■ **Your assignment**
All of the entries below are to be retyped exactly.

■ **Data extract**
+++

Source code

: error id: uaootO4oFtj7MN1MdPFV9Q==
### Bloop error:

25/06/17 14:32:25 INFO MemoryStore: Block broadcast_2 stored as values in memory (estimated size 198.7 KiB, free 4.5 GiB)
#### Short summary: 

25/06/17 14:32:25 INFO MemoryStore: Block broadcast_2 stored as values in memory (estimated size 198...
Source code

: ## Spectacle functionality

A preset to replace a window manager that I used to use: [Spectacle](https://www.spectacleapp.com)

+++

■ **Answer section**
Source code

: error id: uaootO4oFtj7MN1MdPFV9Q==
### Bloop error:

25/06/17 14:32:25 INFO MemoryStore: Block broadcast_2 stored as values in memory (estimated size 198.7 KiB, free 4.5 GiB)
#### Short summary: 

25/06/17 14:32:25 INFO MemoryStore: Block broadcast_2 stored as values in memory (estimated size 198...
Source code

: ## Spectacle functionality

A preset to replace a window manager that I used to use: [Spectacle](https://www.spectacleapp.com)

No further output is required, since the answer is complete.